As of December 31, 2025, BXINFRA U.S. had $1.1 million in Cash and Cash Equivalents and $300.0 million of unused capacity under BXINFRA U.S.'s line of credit agreement which, including net proceeds from the continuous offering of Units, we expect to be sufficient to conduct operations in the near term.
Transactional Net Asset Value
BXINFRA U.S. calculates its Transactional NAV per Unit in accordance with valuation policies and procedures that have been approved by the Board of Directors. Transactional NAV is the price at which it sells and redeems its Units and serves as a basis for certain fees incurred by BXINFRA U.S. The Sponsor also evaluates changes to Transactional NAV to monitor fund performance.
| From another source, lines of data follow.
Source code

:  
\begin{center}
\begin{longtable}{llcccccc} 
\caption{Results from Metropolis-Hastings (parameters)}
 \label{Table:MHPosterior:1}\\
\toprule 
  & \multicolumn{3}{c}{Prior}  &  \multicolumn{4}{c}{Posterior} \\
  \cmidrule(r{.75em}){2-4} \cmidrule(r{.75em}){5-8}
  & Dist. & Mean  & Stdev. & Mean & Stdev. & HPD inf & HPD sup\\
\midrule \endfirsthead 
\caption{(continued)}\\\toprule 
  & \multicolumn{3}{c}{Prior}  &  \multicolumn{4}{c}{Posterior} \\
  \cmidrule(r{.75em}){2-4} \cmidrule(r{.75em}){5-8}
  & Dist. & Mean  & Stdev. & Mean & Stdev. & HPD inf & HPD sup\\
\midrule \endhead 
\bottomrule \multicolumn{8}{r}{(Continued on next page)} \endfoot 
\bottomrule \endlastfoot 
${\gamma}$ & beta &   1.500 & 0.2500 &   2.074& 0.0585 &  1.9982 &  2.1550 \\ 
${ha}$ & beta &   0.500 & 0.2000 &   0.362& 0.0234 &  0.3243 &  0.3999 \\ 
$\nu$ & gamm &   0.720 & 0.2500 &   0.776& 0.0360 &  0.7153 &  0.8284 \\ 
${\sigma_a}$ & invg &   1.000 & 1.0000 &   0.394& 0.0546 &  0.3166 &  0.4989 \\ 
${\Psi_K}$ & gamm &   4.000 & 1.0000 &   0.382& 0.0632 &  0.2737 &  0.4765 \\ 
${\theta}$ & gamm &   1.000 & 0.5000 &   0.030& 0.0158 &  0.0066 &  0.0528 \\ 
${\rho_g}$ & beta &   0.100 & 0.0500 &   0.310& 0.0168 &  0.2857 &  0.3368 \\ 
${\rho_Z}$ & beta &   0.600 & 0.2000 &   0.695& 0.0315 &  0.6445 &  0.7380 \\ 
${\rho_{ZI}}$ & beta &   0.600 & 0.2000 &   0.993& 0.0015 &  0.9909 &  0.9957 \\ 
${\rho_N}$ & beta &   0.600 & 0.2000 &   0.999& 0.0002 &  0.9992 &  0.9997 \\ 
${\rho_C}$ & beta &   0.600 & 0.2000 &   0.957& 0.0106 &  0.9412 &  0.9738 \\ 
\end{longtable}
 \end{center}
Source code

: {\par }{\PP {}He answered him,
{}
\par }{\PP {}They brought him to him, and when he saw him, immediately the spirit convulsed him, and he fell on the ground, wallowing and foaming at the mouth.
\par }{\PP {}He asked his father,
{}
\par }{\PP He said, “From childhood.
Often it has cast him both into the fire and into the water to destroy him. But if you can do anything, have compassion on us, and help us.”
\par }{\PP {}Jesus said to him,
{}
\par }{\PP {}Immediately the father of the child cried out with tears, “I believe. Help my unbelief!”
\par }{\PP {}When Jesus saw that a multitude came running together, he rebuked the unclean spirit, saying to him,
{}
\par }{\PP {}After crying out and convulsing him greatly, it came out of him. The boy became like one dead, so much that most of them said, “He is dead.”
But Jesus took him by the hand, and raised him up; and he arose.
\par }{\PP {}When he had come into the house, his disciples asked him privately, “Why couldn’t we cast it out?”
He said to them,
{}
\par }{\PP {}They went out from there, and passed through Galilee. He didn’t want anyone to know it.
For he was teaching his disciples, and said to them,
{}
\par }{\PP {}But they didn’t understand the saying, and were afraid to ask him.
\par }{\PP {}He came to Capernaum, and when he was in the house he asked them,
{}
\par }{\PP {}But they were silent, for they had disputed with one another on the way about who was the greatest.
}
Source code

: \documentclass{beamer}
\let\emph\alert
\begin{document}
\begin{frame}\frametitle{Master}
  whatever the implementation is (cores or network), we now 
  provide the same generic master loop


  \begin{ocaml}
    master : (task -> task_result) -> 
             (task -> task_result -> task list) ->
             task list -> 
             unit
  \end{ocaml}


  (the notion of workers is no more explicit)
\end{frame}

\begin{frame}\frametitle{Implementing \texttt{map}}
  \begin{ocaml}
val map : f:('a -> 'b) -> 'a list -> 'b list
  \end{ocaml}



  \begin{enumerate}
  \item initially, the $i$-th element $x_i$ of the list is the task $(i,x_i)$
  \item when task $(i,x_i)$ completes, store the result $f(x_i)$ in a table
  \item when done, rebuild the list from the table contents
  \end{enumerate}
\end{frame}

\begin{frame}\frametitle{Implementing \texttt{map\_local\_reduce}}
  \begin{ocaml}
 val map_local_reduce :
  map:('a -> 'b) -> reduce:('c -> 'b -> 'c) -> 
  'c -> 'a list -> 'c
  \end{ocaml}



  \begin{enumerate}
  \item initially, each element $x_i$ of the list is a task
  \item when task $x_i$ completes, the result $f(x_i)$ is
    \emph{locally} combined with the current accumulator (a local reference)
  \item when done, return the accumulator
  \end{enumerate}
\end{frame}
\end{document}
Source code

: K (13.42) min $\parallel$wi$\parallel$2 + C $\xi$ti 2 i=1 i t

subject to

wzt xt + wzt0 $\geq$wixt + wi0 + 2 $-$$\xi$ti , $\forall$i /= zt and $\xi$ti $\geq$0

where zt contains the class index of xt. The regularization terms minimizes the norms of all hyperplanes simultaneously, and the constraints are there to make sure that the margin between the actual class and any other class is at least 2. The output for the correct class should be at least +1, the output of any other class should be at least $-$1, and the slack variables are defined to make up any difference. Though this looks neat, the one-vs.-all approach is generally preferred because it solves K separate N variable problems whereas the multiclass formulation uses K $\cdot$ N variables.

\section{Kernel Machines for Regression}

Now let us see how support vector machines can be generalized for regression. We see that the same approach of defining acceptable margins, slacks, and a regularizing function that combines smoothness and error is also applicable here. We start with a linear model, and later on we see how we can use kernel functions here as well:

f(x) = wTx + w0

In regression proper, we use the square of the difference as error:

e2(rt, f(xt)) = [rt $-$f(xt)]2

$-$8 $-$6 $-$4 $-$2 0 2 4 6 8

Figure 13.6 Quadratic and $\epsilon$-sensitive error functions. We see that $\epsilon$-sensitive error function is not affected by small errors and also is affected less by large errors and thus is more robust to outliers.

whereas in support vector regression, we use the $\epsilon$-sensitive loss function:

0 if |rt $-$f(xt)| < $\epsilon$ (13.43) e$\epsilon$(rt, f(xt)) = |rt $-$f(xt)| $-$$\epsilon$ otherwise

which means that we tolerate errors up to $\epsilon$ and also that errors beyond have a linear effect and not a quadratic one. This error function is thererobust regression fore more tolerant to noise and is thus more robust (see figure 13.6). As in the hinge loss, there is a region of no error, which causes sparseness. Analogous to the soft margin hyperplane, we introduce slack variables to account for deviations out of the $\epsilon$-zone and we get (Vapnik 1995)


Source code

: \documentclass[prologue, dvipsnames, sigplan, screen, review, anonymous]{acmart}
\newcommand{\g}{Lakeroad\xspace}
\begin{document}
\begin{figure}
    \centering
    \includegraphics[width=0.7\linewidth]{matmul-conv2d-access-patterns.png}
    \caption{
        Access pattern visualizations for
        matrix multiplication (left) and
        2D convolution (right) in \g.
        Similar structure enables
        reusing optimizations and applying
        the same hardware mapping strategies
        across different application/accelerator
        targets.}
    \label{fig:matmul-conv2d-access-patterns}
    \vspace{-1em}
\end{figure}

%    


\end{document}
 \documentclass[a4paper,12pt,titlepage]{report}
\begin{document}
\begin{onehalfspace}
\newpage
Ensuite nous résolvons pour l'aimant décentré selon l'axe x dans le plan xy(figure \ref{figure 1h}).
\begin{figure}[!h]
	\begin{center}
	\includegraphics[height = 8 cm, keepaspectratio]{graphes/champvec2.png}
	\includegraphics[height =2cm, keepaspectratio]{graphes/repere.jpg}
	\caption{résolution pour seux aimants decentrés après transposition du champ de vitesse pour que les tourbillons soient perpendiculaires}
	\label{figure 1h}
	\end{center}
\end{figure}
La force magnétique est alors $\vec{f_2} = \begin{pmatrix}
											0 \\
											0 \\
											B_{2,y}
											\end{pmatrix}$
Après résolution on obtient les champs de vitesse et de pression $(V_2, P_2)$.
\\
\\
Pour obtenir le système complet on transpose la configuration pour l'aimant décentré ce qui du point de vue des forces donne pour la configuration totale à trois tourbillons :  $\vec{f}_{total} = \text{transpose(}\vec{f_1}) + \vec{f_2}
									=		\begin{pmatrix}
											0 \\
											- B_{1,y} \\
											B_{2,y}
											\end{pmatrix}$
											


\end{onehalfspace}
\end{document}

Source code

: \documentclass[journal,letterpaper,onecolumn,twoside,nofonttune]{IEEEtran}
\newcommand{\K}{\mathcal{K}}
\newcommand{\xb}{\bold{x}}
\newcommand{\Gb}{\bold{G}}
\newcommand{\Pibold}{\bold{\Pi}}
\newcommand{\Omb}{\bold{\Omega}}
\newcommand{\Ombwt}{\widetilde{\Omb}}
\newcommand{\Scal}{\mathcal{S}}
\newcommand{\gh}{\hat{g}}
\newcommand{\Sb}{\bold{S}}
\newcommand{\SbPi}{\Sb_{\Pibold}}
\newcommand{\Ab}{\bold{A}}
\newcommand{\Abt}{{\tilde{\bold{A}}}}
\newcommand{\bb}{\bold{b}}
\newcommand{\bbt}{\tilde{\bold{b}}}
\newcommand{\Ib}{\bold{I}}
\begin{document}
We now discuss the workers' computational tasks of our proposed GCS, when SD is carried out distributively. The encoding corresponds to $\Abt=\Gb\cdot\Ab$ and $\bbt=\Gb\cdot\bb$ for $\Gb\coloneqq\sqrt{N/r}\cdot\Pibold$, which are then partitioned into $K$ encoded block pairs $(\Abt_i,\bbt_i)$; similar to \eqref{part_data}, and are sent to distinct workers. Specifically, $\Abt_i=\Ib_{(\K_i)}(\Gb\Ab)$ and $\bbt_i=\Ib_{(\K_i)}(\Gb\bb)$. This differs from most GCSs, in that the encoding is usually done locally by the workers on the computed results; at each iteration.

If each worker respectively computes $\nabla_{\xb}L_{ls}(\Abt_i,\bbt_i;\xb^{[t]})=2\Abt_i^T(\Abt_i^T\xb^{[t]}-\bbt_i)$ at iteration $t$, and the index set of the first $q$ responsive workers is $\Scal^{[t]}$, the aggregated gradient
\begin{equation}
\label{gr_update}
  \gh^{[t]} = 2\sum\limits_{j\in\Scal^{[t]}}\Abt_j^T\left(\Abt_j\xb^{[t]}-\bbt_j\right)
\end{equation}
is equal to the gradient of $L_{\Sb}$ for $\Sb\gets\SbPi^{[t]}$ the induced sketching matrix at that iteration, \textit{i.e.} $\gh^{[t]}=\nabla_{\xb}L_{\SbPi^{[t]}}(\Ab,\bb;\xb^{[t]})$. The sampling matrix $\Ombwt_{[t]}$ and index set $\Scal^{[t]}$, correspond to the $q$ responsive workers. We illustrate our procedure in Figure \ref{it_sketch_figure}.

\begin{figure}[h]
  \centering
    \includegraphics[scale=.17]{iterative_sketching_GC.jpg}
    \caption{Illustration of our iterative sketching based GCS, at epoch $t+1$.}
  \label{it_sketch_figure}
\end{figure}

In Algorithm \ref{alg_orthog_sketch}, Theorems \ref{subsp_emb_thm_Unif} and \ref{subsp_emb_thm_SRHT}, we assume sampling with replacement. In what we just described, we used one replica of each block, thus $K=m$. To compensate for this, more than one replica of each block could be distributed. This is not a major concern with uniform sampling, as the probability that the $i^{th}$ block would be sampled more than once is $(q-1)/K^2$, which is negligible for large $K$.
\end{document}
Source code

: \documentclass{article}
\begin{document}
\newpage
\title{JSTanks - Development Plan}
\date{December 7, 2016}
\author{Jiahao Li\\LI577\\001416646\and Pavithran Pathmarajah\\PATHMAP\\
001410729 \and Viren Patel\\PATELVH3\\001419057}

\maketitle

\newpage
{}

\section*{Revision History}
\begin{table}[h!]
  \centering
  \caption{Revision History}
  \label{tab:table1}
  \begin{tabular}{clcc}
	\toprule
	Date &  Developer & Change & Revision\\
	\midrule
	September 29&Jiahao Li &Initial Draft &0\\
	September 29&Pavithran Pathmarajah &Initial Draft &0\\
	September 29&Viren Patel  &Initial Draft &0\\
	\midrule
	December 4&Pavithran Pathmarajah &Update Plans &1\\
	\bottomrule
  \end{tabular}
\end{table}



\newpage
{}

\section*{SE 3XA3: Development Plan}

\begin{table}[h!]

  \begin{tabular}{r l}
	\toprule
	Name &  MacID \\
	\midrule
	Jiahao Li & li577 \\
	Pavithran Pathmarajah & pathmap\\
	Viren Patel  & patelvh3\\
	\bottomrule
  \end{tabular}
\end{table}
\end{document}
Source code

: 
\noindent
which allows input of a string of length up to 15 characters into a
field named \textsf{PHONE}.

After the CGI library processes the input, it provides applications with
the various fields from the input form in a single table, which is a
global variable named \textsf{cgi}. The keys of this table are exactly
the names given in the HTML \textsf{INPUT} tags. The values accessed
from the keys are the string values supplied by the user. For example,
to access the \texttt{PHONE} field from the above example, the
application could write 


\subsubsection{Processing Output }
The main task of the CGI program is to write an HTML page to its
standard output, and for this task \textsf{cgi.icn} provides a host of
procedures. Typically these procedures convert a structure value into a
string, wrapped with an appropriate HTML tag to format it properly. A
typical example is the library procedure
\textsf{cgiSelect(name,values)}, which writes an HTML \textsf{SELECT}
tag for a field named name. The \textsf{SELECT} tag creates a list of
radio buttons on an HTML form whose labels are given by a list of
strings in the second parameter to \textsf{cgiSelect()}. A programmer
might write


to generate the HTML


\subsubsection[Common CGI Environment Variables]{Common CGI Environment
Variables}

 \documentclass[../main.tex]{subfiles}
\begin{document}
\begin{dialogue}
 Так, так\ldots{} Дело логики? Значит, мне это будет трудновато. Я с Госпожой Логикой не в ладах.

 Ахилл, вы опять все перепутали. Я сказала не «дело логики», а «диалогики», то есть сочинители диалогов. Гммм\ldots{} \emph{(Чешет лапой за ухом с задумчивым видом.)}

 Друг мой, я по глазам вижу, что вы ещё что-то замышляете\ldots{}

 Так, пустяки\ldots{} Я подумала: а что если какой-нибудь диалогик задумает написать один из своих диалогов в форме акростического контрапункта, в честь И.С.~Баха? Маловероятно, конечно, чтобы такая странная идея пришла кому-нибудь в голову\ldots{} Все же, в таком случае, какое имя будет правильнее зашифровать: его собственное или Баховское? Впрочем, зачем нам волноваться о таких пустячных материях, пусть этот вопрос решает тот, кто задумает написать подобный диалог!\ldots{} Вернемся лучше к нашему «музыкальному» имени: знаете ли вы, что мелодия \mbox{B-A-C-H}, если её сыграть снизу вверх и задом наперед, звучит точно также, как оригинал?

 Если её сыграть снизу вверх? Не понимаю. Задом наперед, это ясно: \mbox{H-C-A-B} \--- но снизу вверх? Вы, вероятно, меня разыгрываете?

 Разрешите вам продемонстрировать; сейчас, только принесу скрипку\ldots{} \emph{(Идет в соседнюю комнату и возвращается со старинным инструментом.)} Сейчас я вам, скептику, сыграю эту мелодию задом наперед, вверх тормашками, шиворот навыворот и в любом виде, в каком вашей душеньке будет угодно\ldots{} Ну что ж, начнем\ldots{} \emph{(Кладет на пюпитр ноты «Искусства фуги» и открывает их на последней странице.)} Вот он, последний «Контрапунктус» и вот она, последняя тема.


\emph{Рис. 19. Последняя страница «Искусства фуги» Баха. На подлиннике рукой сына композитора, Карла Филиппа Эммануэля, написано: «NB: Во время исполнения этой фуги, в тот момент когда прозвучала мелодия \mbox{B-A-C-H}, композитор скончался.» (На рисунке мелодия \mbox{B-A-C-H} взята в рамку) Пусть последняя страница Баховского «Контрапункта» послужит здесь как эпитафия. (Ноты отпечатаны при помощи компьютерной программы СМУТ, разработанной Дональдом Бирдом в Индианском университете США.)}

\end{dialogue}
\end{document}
Transactional NAV is based on the
month-end
values of its investments and other assets and the deduction of any liabilities, including certain fees and expenses, in all cases as determined in accordance with the valuation policies and procedures that have been approved by the Board of Directors. Organizational and offering expenses advanced on BXINFRA U.S.'s behalf by the Investment Manager are recognized as a reduction to Transactional NAV ratably over 60 months beginning on January 1, 2026, and unitholder servicing fees, as applicable, are recognized as a reduction to Transactional NAV on a monthly basis as such fees are accrued. Certain contingent tax liabilities may not be recognized as a reduction to Transactional NAV if the General Partner reasonably expects such liabilities will not be recognized upon divestment of the underlying investment. BXINFRA U.S. believes that the presentation of Transactional NAV is useful to investors because it is the basis for subscriptions, redemptions and certain key fees and expenses incurred by BXINFRA and it enables investors to evaluate the change in value of their investment.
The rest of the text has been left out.